Univariate, Bivariate, and Multivariate Analysis
Latest   Machine Learning

Univariate, Bivariate, and Multivariate Analysis

Last Updated on July 17, 2023 by Editorial Team

Author(s): Ann Mary Shaju

Originally published on Towards AI.

A beginner guide to exploratory data analysis using Matplotlib and Seaborn

Photo by Luke Chesser on Unsplash

Data is increasing daily, and in order to understand useful information and gain insights from data we need to analyse data. One, two or more variables can be used in data analysis. Also, the type of variable can be either numerical or categorical. Based on the number and type of variables there are different analysis techniques. In this article, I will be explaining the Univariate, Bivariate and Multivariate analysis of data.

Image by Author

The dataset used in the article is available on Github. The original source of the dataset is Kaggle. However, in order to explain a few functionalities have modified the dataset and saved it on Github.

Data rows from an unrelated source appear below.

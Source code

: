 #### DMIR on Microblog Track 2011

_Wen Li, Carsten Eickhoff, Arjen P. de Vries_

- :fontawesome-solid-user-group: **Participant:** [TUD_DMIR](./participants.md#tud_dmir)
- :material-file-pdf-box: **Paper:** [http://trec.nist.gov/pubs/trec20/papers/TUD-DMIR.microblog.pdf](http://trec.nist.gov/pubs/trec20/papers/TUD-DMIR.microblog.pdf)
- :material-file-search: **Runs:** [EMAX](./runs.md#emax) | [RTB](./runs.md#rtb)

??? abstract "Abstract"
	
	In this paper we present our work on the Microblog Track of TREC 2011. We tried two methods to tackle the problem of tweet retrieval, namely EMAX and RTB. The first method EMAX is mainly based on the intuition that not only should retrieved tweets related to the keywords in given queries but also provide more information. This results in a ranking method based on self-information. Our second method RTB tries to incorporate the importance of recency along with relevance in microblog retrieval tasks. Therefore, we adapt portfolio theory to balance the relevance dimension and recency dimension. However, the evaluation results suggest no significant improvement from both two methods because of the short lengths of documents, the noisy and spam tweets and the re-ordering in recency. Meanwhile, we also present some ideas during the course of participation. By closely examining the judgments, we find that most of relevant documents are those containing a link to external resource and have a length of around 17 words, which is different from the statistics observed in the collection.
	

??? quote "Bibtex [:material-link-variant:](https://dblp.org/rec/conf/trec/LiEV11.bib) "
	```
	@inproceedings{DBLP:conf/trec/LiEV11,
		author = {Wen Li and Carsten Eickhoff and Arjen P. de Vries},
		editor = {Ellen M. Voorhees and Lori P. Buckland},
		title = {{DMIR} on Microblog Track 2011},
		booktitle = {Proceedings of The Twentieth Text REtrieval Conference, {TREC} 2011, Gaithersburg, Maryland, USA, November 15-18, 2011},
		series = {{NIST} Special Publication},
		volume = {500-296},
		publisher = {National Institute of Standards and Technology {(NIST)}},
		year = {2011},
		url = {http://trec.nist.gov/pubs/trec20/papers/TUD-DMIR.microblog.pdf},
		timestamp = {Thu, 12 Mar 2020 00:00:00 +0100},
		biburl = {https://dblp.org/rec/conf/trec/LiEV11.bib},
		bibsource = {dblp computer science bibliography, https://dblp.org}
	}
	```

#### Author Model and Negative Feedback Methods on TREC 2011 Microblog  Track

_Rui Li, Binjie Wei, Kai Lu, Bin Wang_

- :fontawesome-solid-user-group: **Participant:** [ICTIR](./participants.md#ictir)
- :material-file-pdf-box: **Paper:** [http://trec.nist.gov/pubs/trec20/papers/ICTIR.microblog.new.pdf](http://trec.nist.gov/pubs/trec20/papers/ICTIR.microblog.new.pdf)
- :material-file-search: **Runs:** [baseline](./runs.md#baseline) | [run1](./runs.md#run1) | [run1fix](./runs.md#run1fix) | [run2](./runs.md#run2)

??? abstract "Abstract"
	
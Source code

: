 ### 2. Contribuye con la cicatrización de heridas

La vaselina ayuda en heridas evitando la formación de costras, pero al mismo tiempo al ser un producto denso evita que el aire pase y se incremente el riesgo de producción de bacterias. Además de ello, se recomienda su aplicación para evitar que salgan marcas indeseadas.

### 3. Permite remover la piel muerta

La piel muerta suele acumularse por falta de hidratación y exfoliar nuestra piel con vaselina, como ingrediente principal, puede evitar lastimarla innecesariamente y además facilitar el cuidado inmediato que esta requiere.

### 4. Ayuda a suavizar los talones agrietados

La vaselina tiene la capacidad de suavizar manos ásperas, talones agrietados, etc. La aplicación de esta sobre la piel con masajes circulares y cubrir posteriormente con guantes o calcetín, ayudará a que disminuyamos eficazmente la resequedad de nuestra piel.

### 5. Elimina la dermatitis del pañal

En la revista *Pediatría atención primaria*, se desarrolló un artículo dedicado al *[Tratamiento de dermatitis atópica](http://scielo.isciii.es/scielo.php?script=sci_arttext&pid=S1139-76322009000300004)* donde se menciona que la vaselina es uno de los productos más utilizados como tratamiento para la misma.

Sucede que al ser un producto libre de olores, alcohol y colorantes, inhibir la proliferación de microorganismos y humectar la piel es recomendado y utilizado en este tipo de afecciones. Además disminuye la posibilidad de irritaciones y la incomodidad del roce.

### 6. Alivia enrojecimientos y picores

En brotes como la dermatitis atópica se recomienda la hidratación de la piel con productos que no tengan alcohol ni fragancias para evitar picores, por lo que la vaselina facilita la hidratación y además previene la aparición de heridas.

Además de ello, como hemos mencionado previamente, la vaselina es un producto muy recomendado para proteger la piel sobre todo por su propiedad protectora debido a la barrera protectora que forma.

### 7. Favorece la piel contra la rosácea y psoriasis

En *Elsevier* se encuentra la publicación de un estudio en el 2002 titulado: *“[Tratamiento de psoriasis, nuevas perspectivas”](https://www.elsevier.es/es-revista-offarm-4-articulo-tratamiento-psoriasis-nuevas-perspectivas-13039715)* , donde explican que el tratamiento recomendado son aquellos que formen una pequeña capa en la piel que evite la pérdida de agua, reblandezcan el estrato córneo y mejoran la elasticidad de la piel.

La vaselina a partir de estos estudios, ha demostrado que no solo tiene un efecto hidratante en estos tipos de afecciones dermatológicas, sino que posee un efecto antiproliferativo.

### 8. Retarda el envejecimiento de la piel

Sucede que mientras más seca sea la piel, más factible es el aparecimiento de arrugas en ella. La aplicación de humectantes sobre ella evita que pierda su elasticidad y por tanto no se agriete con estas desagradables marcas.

Before performing the data analysis it is important to identify the numerical and categorical variables of the data frame. We can use info() for the same.

data.info()
Image by Author

From the info() we can identify the numerical and categorical variables of the given data frame.

Univariate Analysis

Uni means single and variate means variable. Hence univariate means the analysis of a single variable. In univariate analysis, we are trying to analyse the pattern present in a single variable.

Image by Author

Univariate Analysis for Numerical Variables

Univariate analysis of numerical variables can be performed using multiple methods.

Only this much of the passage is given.